What you need to do: Below are some records. Output the lines from the first one through the line that holds "I used all the", exactly as written, with no pictures.

====== Supplied data

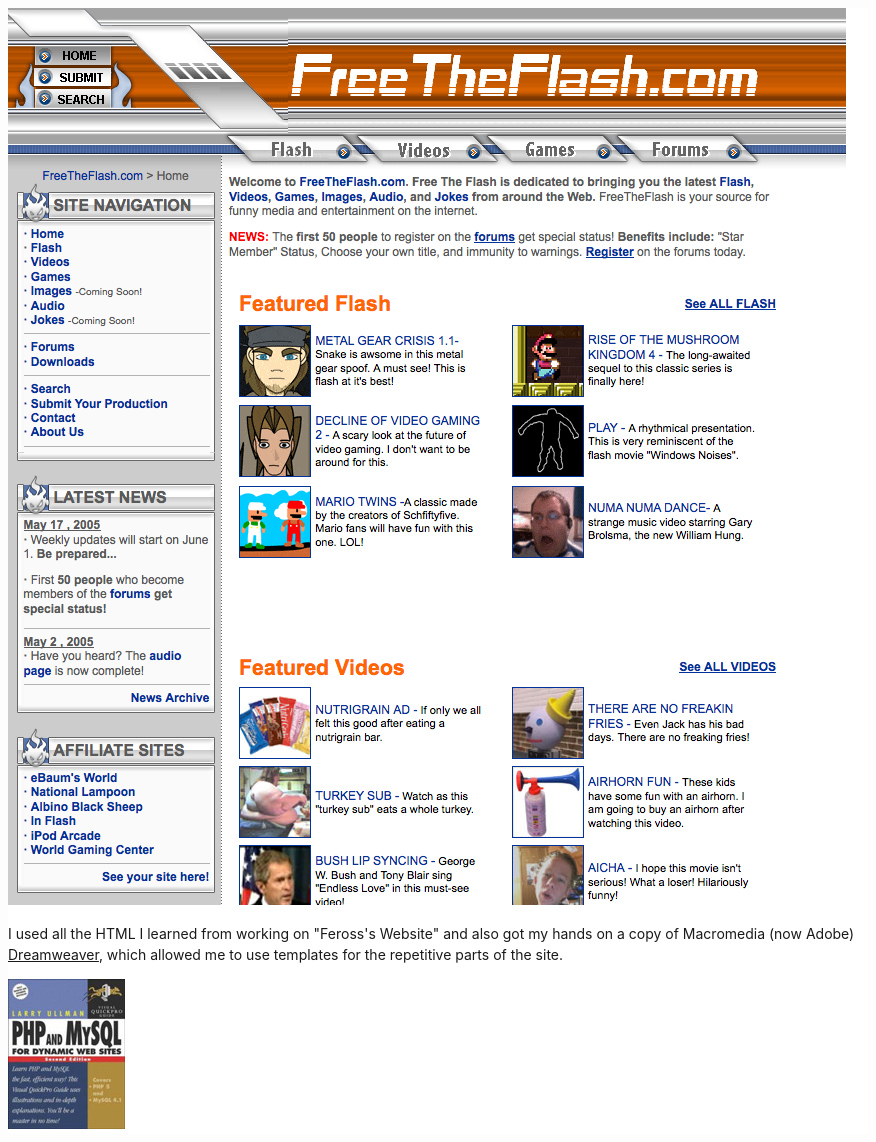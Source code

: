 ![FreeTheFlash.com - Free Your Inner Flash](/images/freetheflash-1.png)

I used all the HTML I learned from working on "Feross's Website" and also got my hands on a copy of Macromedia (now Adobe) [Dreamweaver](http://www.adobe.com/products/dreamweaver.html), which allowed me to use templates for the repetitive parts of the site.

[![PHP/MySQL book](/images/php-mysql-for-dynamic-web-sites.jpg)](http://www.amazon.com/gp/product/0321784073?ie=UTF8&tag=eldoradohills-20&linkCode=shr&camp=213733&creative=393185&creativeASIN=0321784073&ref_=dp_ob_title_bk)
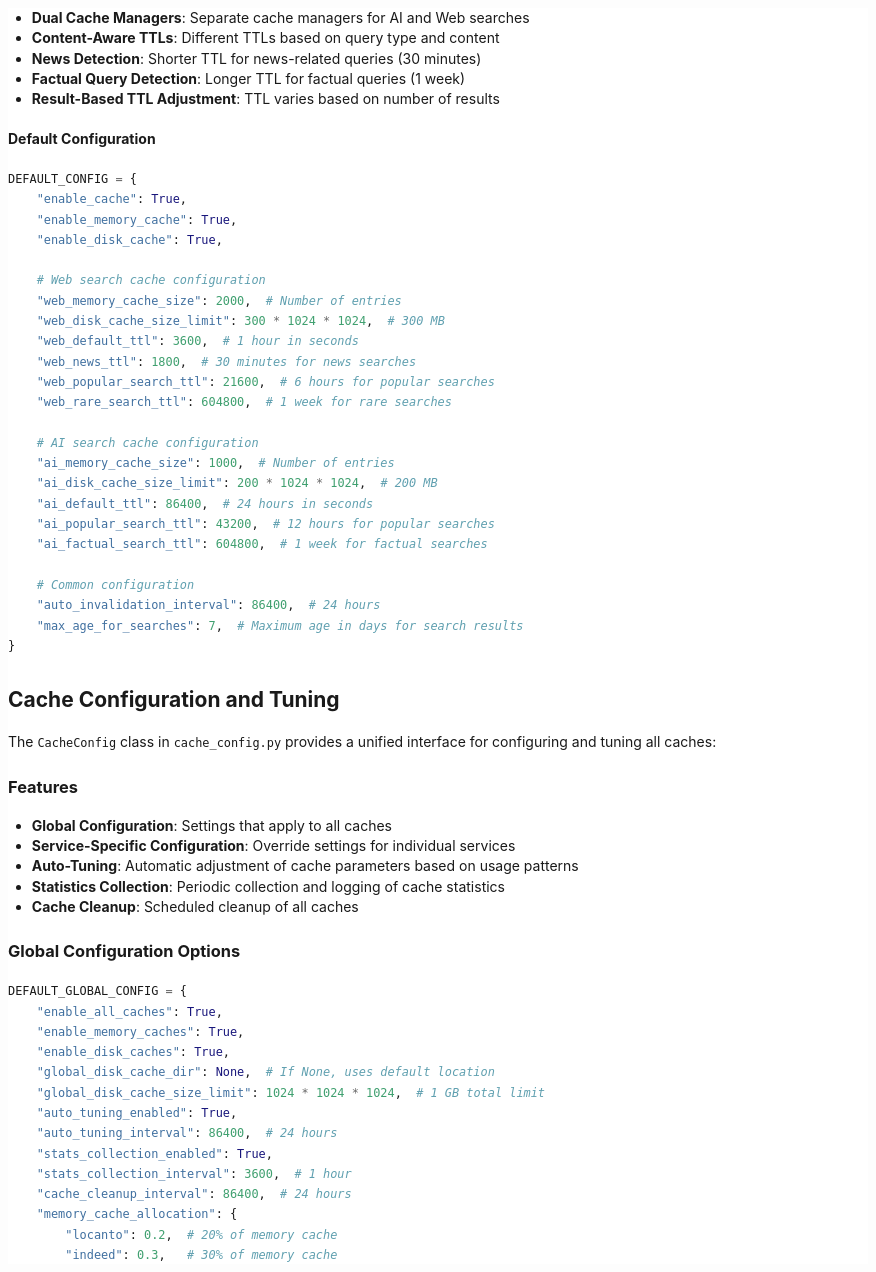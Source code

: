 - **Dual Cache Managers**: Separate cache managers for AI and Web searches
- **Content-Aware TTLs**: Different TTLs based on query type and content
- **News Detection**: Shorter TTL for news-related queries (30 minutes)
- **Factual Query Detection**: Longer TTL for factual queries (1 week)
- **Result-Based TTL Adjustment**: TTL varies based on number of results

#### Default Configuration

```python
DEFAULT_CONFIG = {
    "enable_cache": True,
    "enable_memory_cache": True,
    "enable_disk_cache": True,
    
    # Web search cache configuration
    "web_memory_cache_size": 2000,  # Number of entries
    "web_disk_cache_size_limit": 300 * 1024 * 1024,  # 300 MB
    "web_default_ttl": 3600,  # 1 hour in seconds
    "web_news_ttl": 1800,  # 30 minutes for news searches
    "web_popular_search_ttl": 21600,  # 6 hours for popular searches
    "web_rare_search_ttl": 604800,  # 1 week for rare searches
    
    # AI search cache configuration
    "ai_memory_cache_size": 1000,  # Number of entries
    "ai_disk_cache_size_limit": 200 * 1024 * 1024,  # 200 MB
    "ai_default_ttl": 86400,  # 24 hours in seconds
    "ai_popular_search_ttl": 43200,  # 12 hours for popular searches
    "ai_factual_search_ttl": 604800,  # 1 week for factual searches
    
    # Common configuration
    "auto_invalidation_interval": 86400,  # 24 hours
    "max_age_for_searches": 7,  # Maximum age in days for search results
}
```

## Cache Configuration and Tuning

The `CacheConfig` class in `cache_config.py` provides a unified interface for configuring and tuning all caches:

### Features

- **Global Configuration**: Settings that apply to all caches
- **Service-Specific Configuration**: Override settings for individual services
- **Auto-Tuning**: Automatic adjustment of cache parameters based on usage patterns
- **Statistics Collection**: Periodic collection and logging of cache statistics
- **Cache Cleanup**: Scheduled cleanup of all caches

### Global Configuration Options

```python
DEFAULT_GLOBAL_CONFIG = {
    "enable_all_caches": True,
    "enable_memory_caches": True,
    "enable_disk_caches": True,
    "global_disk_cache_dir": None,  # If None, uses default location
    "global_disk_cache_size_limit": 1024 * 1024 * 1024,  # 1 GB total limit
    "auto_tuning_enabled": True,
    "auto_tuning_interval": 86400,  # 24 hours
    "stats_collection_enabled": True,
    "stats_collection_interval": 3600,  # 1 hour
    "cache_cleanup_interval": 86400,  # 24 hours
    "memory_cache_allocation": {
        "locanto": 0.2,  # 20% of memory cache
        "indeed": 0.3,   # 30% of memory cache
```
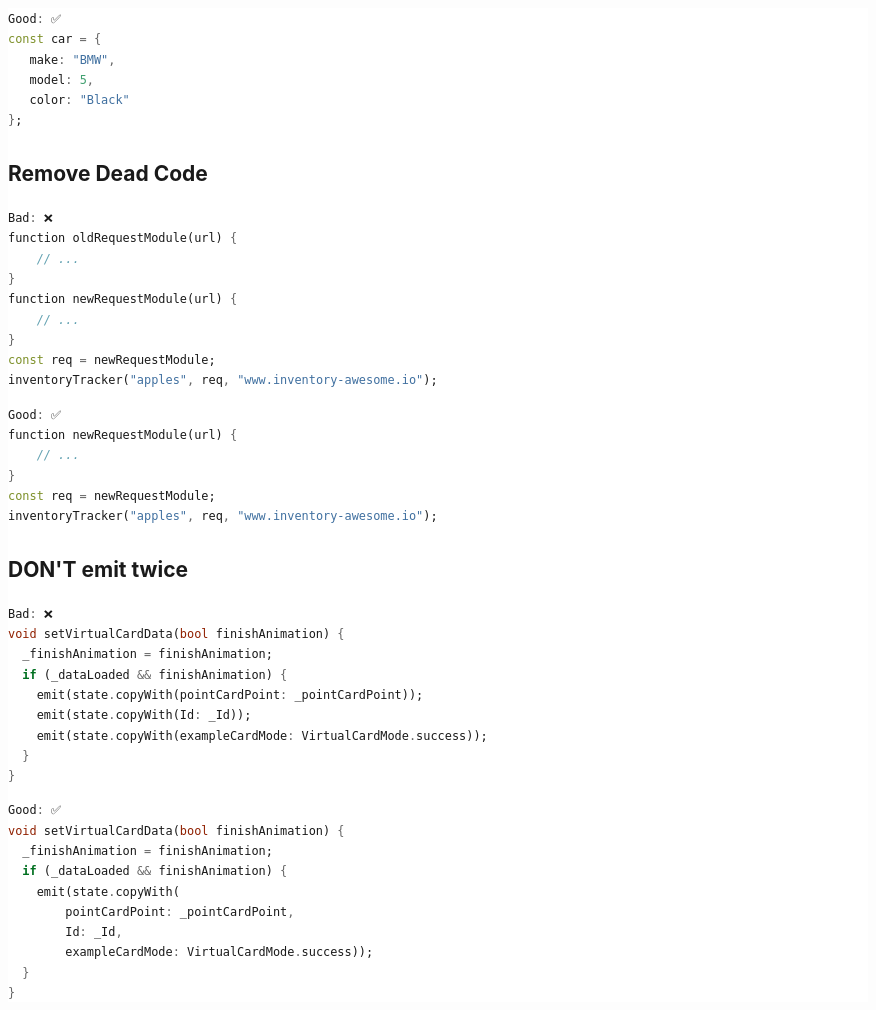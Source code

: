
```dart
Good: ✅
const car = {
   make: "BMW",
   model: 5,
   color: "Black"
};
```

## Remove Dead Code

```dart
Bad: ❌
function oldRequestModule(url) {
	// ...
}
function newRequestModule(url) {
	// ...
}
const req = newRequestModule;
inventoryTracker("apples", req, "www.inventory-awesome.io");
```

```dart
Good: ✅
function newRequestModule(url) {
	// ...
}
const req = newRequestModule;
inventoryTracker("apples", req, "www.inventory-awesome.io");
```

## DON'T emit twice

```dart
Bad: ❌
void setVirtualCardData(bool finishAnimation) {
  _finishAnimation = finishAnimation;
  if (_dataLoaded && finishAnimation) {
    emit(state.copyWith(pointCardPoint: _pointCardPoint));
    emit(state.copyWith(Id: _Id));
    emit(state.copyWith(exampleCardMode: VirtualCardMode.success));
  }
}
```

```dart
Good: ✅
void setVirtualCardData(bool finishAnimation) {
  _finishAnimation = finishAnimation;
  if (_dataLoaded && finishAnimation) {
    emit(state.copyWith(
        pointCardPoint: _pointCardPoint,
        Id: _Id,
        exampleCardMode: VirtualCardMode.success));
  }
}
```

============

Response to the exercise:
Source code

: ![FreeTheFlash.com - Free Your Inner Flash](/images/freetheflash-1.png)

I used all the HTML I learned from working on "Feross's Website" and also got my hands on a copy of Macromedia (now Adobe) [Dreamweaver](http://www.adobe.com/products/dreamweaver.html), which allowed me to use templates for the repetitive parts of the site.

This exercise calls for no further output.